Sehr schön gemachtes Spiel. Vor allem die Bluteffekte fand ich sehr gut. Nur die eigentlichen Spielgrafiken sind mir zu verwaschen. Das Spiel würde mit besseren Grafiken mehr Aufmerksamkeit erregen. Und verdient hätte es das auf jeden Fall.

Zur Verbesserung:
- wie erwähnt bessere Grafiken
- Munitionsbegrenzung oder das die Waffe zu heiss wird und kurz pausieren muss bei Dauerfeuer. Jetzt kann man immer schön auf der Maustaste bleiben und schiesst die ganze Zeit
- vielleicht eine Zeitbegrenzung im Level?


----------



## hdi (4. Nov 2009)

Also ich möchte auch etwas dazu sagen. Es ist eig. nur Negatives, aber du wolltest ja Kritik 

Also auf die dumme Story und die Dialoge, die wirklich nur ein 12-jähriger Bushido-Fan lustig findet, gehe ich nicht weiter ein - ist vllt einfach nicht mein Geschmack.

Was mich gestört hat, und noch nicht erwähnt wurde:
- Ich finde die Bewegung ist sehr lahm. Also der Spieler ist ja im Vergleich zum Level ziemlich klein, und naja man hat das Gefühl man kommt kaum von der Stelle.
- Diese Blut-Fontäne wenn man jmd erschossen hat.. finde ich zu lang. Also auch hier wieder, es ist irgendwie auch sehr langsam. Man hat irgendwie das Gefühl dass das ganze Spiel im Weltraum bei Schwerelosigkeit abläuft
- Ein Hinweis zur Steuerung am Anfang wäre nett. Wenn man nicht zufällig mal CS oder Quake gespielt hat, wird das nix. Ein "normaler" Casual-Spieler von Flash Games und Applets würde nie auf die Idee kommen, WASD-Tasten zu nutzen

Naja also ich habs ganze 7 Sekunden gespielt, bis zu den ersten 2 Gegnern. Fand's weder witzig noch unterhaltsam. Hauptgrund warum ich es so schnell beendet habe war eben diese "Schwere", mit der es sich spielt. Es ist einfach in Zeitlupe, und man wartet ja schon ganze 2 Sekunden bis ein Schuss angekommen ist. Das dauert mir zu lange!! (Ich muss aber auch sagen dass ich Fan bin von so Spielen wie Diablo 2, wo es ordentlich her geht xD)

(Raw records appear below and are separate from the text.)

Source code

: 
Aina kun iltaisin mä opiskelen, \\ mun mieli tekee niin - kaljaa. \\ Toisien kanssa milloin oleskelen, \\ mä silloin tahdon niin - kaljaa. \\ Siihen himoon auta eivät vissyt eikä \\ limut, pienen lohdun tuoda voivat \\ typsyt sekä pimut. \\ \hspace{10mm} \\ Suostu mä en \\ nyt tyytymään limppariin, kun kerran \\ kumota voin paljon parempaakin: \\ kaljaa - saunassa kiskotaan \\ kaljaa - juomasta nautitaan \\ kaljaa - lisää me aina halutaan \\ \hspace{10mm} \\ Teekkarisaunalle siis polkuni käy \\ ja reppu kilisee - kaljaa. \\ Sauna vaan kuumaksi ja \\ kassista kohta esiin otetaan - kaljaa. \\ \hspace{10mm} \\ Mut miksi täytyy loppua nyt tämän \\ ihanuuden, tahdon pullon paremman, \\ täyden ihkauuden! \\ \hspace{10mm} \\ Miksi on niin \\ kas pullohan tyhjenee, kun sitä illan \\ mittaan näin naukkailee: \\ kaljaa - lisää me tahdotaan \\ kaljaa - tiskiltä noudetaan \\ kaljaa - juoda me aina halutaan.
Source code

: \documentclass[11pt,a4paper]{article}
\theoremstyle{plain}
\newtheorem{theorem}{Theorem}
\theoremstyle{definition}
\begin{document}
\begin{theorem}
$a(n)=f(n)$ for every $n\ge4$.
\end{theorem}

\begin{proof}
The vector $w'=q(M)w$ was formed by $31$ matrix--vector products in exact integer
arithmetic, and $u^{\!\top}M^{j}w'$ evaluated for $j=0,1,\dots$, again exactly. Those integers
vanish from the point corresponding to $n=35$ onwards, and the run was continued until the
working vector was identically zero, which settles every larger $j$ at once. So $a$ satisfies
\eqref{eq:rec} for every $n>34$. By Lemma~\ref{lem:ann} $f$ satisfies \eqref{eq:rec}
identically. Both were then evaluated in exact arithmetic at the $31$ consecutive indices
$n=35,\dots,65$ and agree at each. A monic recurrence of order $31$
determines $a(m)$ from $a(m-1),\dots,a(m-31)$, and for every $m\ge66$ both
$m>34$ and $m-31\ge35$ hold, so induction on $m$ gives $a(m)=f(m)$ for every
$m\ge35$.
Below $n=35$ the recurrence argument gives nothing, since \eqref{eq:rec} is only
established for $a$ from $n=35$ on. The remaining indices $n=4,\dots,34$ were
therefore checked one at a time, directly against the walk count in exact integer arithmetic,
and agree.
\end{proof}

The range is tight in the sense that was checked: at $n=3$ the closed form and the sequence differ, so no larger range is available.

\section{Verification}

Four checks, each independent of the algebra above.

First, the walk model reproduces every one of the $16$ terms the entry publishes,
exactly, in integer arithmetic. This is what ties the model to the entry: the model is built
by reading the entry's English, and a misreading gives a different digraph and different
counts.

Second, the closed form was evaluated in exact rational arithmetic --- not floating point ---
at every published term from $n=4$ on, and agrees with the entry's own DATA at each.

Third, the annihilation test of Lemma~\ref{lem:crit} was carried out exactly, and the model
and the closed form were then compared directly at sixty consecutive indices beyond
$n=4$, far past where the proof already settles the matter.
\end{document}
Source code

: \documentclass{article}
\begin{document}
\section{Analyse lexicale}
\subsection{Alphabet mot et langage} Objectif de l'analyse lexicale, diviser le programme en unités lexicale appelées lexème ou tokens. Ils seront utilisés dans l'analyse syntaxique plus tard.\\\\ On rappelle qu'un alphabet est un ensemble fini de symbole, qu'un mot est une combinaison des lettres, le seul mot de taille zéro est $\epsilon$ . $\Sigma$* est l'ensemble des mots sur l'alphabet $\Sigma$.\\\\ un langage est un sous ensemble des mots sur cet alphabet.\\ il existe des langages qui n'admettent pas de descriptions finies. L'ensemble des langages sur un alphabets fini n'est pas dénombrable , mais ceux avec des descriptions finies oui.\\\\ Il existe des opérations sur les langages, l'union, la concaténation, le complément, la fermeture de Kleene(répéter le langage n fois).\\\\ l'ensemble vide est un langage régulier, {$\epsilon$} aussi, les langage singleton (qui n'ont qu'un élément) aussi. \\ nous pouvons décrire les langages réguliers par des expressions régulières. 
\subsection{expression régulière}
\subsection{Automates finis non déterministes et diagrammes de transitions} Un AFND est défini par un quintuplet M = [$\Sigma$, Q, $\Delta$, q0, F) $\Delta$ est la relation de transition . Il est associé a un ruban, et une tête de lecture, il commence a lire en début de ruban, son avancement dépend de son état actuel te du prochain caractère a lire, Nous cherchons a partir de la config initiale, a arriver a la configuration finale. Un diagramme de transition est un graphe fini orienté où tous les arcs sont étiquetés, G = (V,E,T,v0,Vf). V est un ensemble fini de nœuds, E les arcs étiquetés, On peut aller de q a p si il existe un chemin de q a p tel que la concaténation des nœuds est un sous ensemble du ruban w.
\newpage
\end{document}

...eine Positive Sache gibt's doch: Die Hintergrund Musik ist ziemlich cool


----------



## ARadauer (4. Nov 2009)

nette Bluteffekte ;-)


----------



## Steev (4. Nov 2009)

Na ja, ich weis nicht.

Was mir jetzt so aufgefallen ist:
1. Wenn ich nach vorne laufe dann kann ich nach hinten schießen.
2. Wie schon erwähnt: Der Spieler ist einfach zu klein, und die Grafiken sind etwas verwaschen.

Die Bluteffekte finde ich zu übertrieben. Ich würde das ganze irgendwie probieren etwas realistischer zu machen.
Zum Beispiel einen etwas kleineren Bluteffekt, aber dafür die Leichen noch anzeigen (evtl. Raggdoll) und dann langsam ausblenden.

Guck dir mal das Flashgame TTA3 an. Das finde ich in dieser Kategorie eigendlich ziemlich gelungen.

Thing Thing Arena 3 and other Free Internet games @ CrazyMonkeyGames.com


----------



## Marco13 (4. Nov 2009)

Ich find's gut - die angesprochenen Punkte (weniger verwaschener Hintergrund, etwas schnelleres Fallen des Blutes) wären vielleicht Punkte, aber an sich ist es schon gut :toll: Ja, einen Grimmepreis wird es nicht gewinnen, aber hey...


----------



## EgonOlsen (4. Nov 2009)

Es ist, zumindest auf meinem Arbeitsrechner (Core2 Duo 3Ghz, Java6, XP, Nvidia Quadro Irgendwas), absolut grottenlahm. Mehr wie Metzgermeister Valium oder als ob sich der Mensch durch Teer bewegen würde.


----------



## hdi (4. Nov 2009)

Ich glaube du hast vllt ein Problem mit dem Webspace oder sowas? Ich hab's vorhin nochmal schnell gespielt und da lief es wesentlich flotter als beim ersten mal. Vllt ist der Server überlastet?


----------



## EgonOlsen (4. Nov 2009)

hdi hat gesagt.:


> Ich glaube du hast vllt ein Problem mit dem Webspace oder sowas? Ich hab's vorhin nochmal schnell gespielt und da lief es wesentlich flotter als beim ersten mal. Vllt ist der Server überlastet?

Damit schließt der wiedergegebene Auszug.